- **Problem description**
Without any of their pictures, return all of the records exactly.

- **Plain-text document sources**
--- START ---

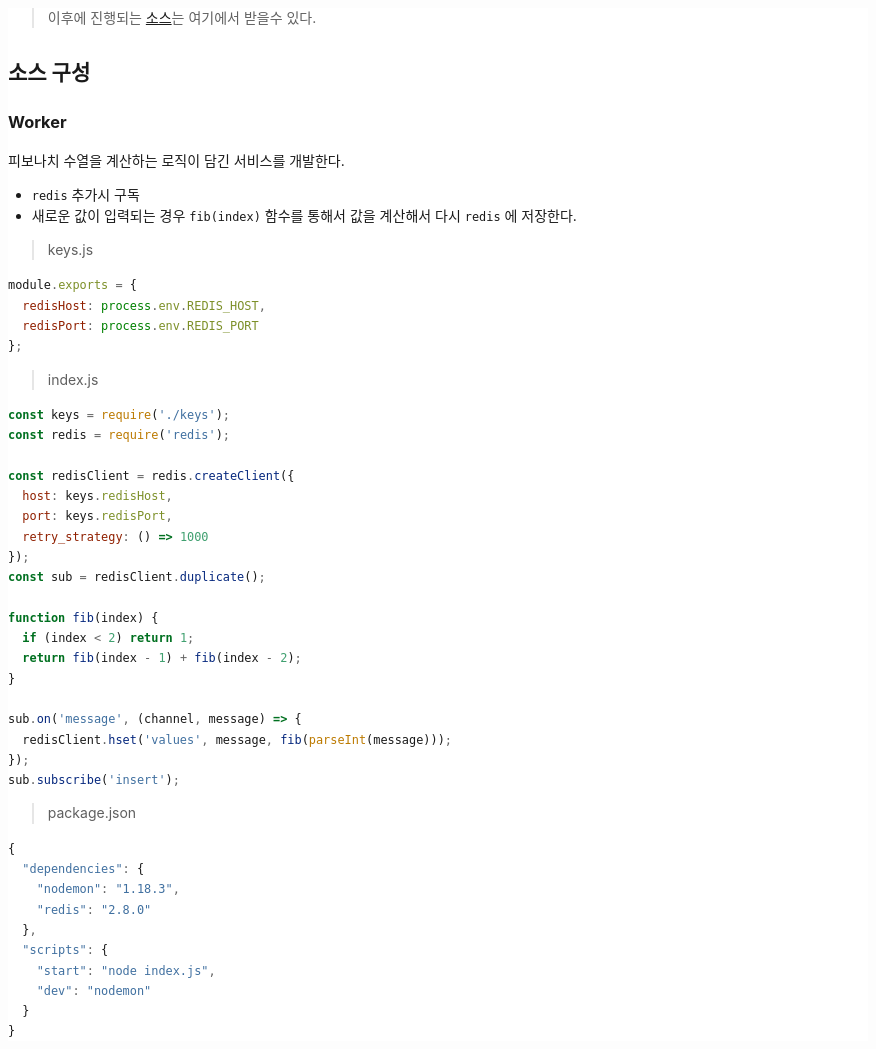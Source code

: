 > 이후에 진행되는 [소스](https://github.com/bear2u/docker_study_examp1/tree/eb8932b6b0acdcfed706177ed9f97bd21e3f57e5)는 여기에서 받을수 있다.

## 소스 구성

### Worker

피보나치 수열을 계산하는 로직이 담긴 서비스를 개발한다. 

- `redis` 추가시 구독
- 새로운 값이 입력되는 경우 `fib(index)` 함수를 통해서 값을 계산해서 다시 `redis` 에 저장한다.

> keys.js

```javascript
module.exports = {
  redisHost: process.env.REDIS_HOST,
  redisPort: process.env.REDIS_PORT
};
```

> index.js

```javascript
const keys = require('./keys');
const redis = require('redis');

const redisClient = redis.createClient({
  host: keys.redisHost,
  port: keys.redisPort,
  retry_strategy: () => 1000
});
const sub = redisClient.duplicate();

function fib(index) {
  if (index < 2) return 1;
  return fib(index - 1) + fib(index - 2);
}

sub.on('message', (channel, message) => {
  redisClient.hset('values', message, fib(parseInt(message)));
});
sub.subscribe('insert');
```

> package.json

```javascript
{
  "dependencies": {
    "nodemon": "1.18.3",
    "redis": "2.8.0"
  },
  "scripts": {
    "start": "node index.js",
    "dev": "nodemon"
  }
}
```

--- END ---

- **Completed exercise**
Source code

: > 이후에 진행되는 [소스](https://github.com/bear2u/docker_study_examp1/tree/eb8932b6b0acdcfed706177ed9f97bd21e3f57e5)는 여기에서 받을수 있다.

## 소스 구성

### Worker

피보나치 수열을 계산하는 로직이 담긴 서비스를 개발한다. 

- `redis` 추가시 구독
- 새로운 값이 입력되는 경우 `fib(index)` 함수를 통해서 값을 계산해서 다시 `redis` 에 저장한다.

> keys.js

```javascript
module.exports = {
  redisHost: process.env.REDIS_HOST,
  redisPort: process.env.REDIS_PORT
};
```

> index.js

```javascript
const keys = require('./keys');
const redis = require('redis');

const redisClient = redis.createClient({
  host: keys.redisHost,
  port: keys.redisPort,
  retry_strategy: () => 1000
});
const sub = redisClient.duplicate();

function fib(index) {
  if (index < 2) return 1;
  return fib(index - 1) + fib(index - 2);
}

sub.on('message', (channel, message) => {
  redisClient.hset('values', message, fib(parseInt(message)));
});
sub.subscribe('insert');
```

> package.json

```javascript
{
  "dependencies": {
    "nodemon": "1.18.3",
    "redis": "2.8.0"
  },
  "scripts": {
    "start": "node index.js",
    "dev": "nodemon"
  }
}
```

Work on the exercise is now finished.